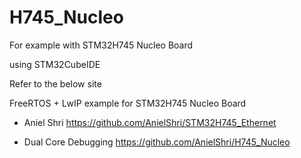 # H745_Nucleo
For example with STM32H745 Nucleo Board
 
 using STM32CubeIDE
 
Refer to the below site

FreeRTOS + LwIP example for STM32H745 Nucleo Board
- Aniel Shri
https://github.com/AnielShri/STM32H745_Ethernet

- Dual Core Debugging
https://github.com/AnielShri/H745_Nucleo


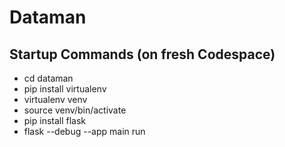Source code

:# Dataman

## Startup Commands (on fresh Codespace)
- cd dataman
- pip install virtualenv
- virtualenv venv
- source venv/bin/activate
- pip install flask
- flask --debug --app main run
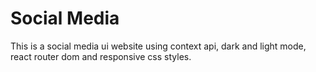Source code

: # Social Media
This is a social media ui website using context api, dark and light mode, react router dom and responsive css styles.
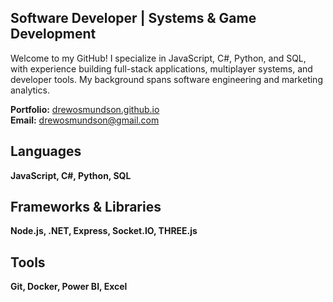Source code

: 
## **Software Developer** | **Systems & Game Development** 

Welcome to my GitHub! I specialize in JavaScript, C#, Python, and SQL, with experience building full-stack applications, multiplayer systems, and developer tools. My background spans software engineering and marketing analytics.

 **Portfolio:** [drewosmundson.github.io](https://drewosmundson.github.io)  
 **Email:** drewosmundson@gmail.com  
 
## Languages
**JavaScript, C#, Python, SQL**  
## Frameworks & Libraries 
**Node.js, .NET, Express, Socket.IO, THREE.js**  
## Tools
**Git, Docker, Power BI, Excel**


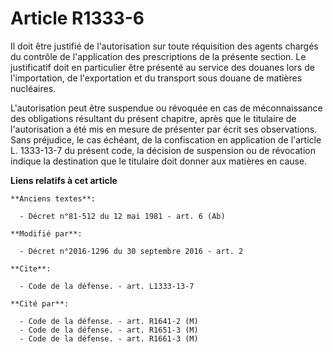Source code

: # Article R1333-6

Il doit être justifié de l'autorisation sur toute réquisition des agents chargés du contrôle de l'application des
prescriptions de la présente section. Le justificatif doit en particulier être présenté au service des douanes lors de
l'importation, de l'exportation et du transport sous douane de matières nucléaires. 

L'autorisation peut être suspendue ou révoquée en cas de méconnaissance des obligations résultant du présent chapitre, après
que le titulaire de l'autorisation a été mis en mesure de présenter par écrit ses observations. Sans préjudice, le cas
échéant, de la confiscation en application de l'article L. 1333-13-7 du présent code, la décision de suspension ou de
révocation indique la destination que le titulaire doit donner aux matières en cause.

**Liens relatifs à cet article**

	**Anciens textes**:

	  - Décret n°81-512 du 12 mai 1981 - art. 6 (Ab)

	**Modifié par**:

	  - Décret n°2016-1296 du 30 septembre 2016 - art. 2

	**Cite**:

	  - Code de la défense. - art. L1333-13-7

	**Cité par**:

	  - Code de la défense. - art. R1641-2 (M)
	  - Code de la défense. - art. R1651-3 (M)
	  - Code de la défense. - art. R1661-3 (M)

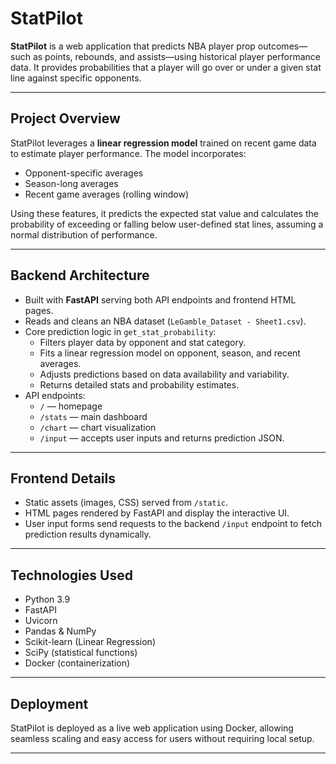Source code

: # StatPilot

**StatPilot** is a web application that predicts NBA player prop outcomes—such as points, rebounds, and assists—using historical player performance data. It provides probabilities that a player will go over or under a given stat line against specific opponents.

---

## Project Overview

StatPilot leverages a **linear regression model** trained on recent game data to estimate player performance. The model incorporates:

- Opponent-specific averages
- Season-long averages
- Recent game averages (rolling window)

Using these features, it predicts the expected stat value and calculates the probability of exceeding or falling below user-defined stat lines, assuming a normal distribution of performance.

---

## Backend Architecture

- Built with **FastAPI** serving both API endpoints and frontend HTML pages.
- Reads and cleans an NBA dataset (`LeGamble_Dataset - Sheet1.csv`).
- Core prediction logic in `get_stat_probability`:
  - Filters player data by opponent and stat category.
  - Fits a linear regression model on opponent, season, and recent averages.
  - Adjusts predictions based on data availability and variability.
  - Returns detailed stats and probability estimates.
- API endpoints:
  - `/` — homepage
  - `/stats` — main dashboard
  - `/chart` — chart visualization
  - `/input` — accepts user inputs and returns prediction JSON.

---

## Frontend Details

- Static assets (images, CSS) served from `/static`.
- HTML pages rendered by FastAPI and display the interactive UI.
- User input forms send requests to the backend `/input` endpoint to fetch prediction results dynamically.

---

## Technologies Used

- Python 3.9
- FastAPI
- Uvicorn
- Pandas & NumPy
- Scikit-learn (Linear Regression)
- SciPy (statistical functions)
- Docker (containerization)

---

## Deployment

StatPilot is deployed as a live web application using Docker, allowing seamless scaling and easy access for users without requiring local setup.

---
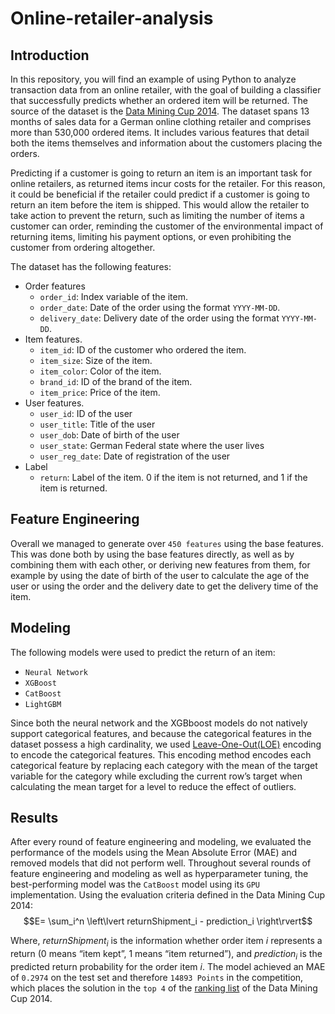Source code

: # Online-retailer-analysis
## Introduction
In this repository, you will find an example of using Python to analyze transaction data from an online retailer, with the goal of building a classifier that successfully predicts whether an ordered item will be returned. The source of the dataset is the [Data Mining Cup 2014](https://www.data-mining-cup.com/reviews/dmc-2014/). The dataset spans 13 months of sales data for a German online clothing retailer and comprises more than 530,000 ordered items. It includes various features that detail both the items themselves and information about the customers placing the orders.

Predicting if a customer is going to return an item is an important task for online retailers, as returned items incur costs for the retailer. For this reason, it could be beneficial if the retailer could predict if a customer is going to return an item before the item is shipped. This would allow the retailer to take action to prevent the return, such as limiting the number of items a customer can order, reminding the customer of the environmental impact of returning items, limiting his payment options, or even prohibiting the customer from ordering altogether.

The dataset has the following features:
- Order features
    - `order_id`: Index variable of the item.
    - `order_date`: Date of the order using the format `YYYY-MM-DD`.
    - `delivery_date`: Delivery date of the order using the format `YYYY-MM-DD`.
- Item features.
    - `item_id`: ID of the customer who ordered the item.
    - `item_size`: Size of the item.
    - `item_color`: Color of the item.
    - `brand_id`: ID of the brand of the item.
    - `item_price`: Price of the item.
- User features.
    - `user_id`:  ID of the user
    - `user_title`: Title of the user
    - `user_dob`: Date of birth of the user
    - `user_state`: German Federal state where the user lives
    - `user_reg_date`: Date of registration of the user
- Label
    - `return`: Label of the item. 0 if the item is not returned, and 1 if the item is returned.

## Feature Engineering
Overall we managed to generate over ``450 features`` using the base features. This was done both by using the base features directly, as well as by combining them with each other, or deriving new features from them, for example by using the date of birth of the user to calculate the age of the user or using the order and the delivery date to get the delivery time of the item.

## Modeling
The following models were used to predict the return of an item:
- `Neural Network`
- `XGBoost`
- `CatBoost`
- `LightGBM`

Since both the neural network and the XGBboost models do not natively support categorical features, and because the categorical features in the dataset possess a high cardinality, we used [Leave-One-Out(LOE)](https://contrib.scikit-learn.org/category_encoders/leaveoneout.html) encoding to encode the categorical features. This encoding method encodes each categorical feature by replacing each category with the mean of the target variable for the category while excluding the current row’s target when calculating the mean target for a level to reduce the effect of outliers.

## Results
After every round of feature engineering and modeling, we evaluated the performance of the models using the Mean Absolute Error (MAE) and removed models that did not perform well. Throughout several rounds of feature engineering and modeling as well as hyperparameter tuning, the best-performing model was the ``CatBoost`` model using its `GPU` implementation. Using the evaluation criteria defined in the Data Mining Cup 2014:
$$E= \sum_i^n \left\lvert returnShipment_i - prediction_i   \right\rvert$$

Where, $returnShipment_i$ is the information whether order item $i$ represents a return (0 means “item kept”, 1 means “item returned”), and $prediction_i$ is the predicted return probability for the order item $i$. The model achieved an MAE of `0.2974` on the test set and therefore ``14893 Points`` in the competition, which places the solution in the ``top 4`` of the [ranking list](https://www.wi.hs-wismar.de/~cleve/vorl/dmdaten/daten/DMC/DMC2014_Ranking.pdf) of the Data Mining Cup 2014.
------------------------------
Report every line of the entries that carries the word "predicts".

**StatPilot** is a web application that predicts NBA player prop outcomes—such as points, rebounds, and assists—using historical player performance data. It provides probabilities that a player will go over or under a given stat line against specific opponents.
Using these features, it predicts the expected stat value and calculates the probability of exceeding or falling below user-defined stat lines, assuming a normal distribution of performance.
In this repository, you will find an example of using Python to analyze transaction data from an online retailer, with the goal of building a classifier that successfully predicts whether an ordered item will be returned. The source of the dataset is the [Data Mining Cup 2014](https://www.data-mining-cup.com/reviews/dmc-2014/). The dataset spans 13 months of sales data for a German online clothing retailer and comprises more than 530,000 ordered items. It includes various features that detail both the items themselves and information about the customers placing the orders.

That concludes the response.